→ YOUR OBJECTIVE
Please copy every line below that contains the string "mbox".

→ INFORMATION SUPPLIED
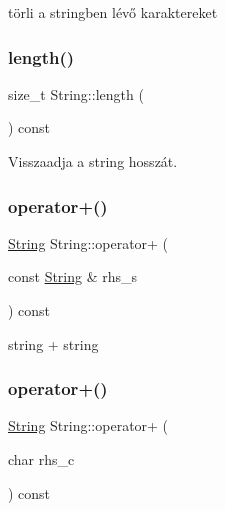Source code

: törli a stringben lévő karaktereket 

\mbox{\label{class_string_ad3b888edbfb3bab21d4bae4663d2211a}} 
\subsubsection{\texorpdfstring{length()}{length()}}
{\footnotesize\ttfamily size\+\_\+t String\+::length (\begin{DoxyParamCaption}{ }\end{DoxyParamCaption}) const\hspace{0.3cm}{\ttfamily [inline]}}



Visszaadja a string hosszát. 

\mbox{\label{class_string_a28a020f061e5f25317af47488bfb7de8}} 
\subsubsection{\texorpdfstring{operator+()}{operator+()}\hspace{0.1cm}{\footnotesize\ttfamily [1/2]}}
{\footnotesize\ttfamily \mbox{\hyperlink{class_string}{String}} String\+::operator+ (\begin{DoxyParamCaption}\item[{const \mbox{\hyperlink{class_string}{String}} \&}]{rhs\+\_\+s }\end{DoxyParamCaption}) const}



string + string 

\mbox{\label{class_string_abb187e5ab66fe29c42aed4845b55dd76}} 
\subsubsection{\texorpdfstring{operator+()}{operator+()}\hspace{0.1cm}{\footnotesize\ttfamily [2/2]}}
{\footnotesize\ttfamily \mbox{\hyperlink{class_string}{String}} String\+::operator+ (\begin{DoxyParamCaption}\item[{char}]{rhs\+\_\+c }\end{DoxyParamCaption}) const\hspace{0.3cm}{\ttfamily [inline]}}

→ FINISHED TASK
\mbox{\label{class_string_ad3b888edbfb3bab21d4bae4663d2211a}} 
\mbox{\label{class_string_a28a020f061e5f25317af47488bfb7de8}} 
{\footnotesize\ttfamily \mbox{\hyperlink{class_string}{String}} String\+::operator+ (\begin{DoxyParamCaption}\item[{const \mbox{\hyperlink{class_string}{String}} \&}]{rhs\+\_\+s }\end{DoxyParamCaption}) const}
\mbox{\label{class_string_abb187e5ab66fe29c42aed4845b55dd76}} 
{\footnotesize\ttfamily \mbox{\hyperlink{class_string}{String}} String\+::operator+ (\begin{DoxyParamCaption}\item[{char}]{rhs\+\_\+c }\end{DoxyParamCaption}) const\hspace{0.3cm}{\ttfamily [inline]}}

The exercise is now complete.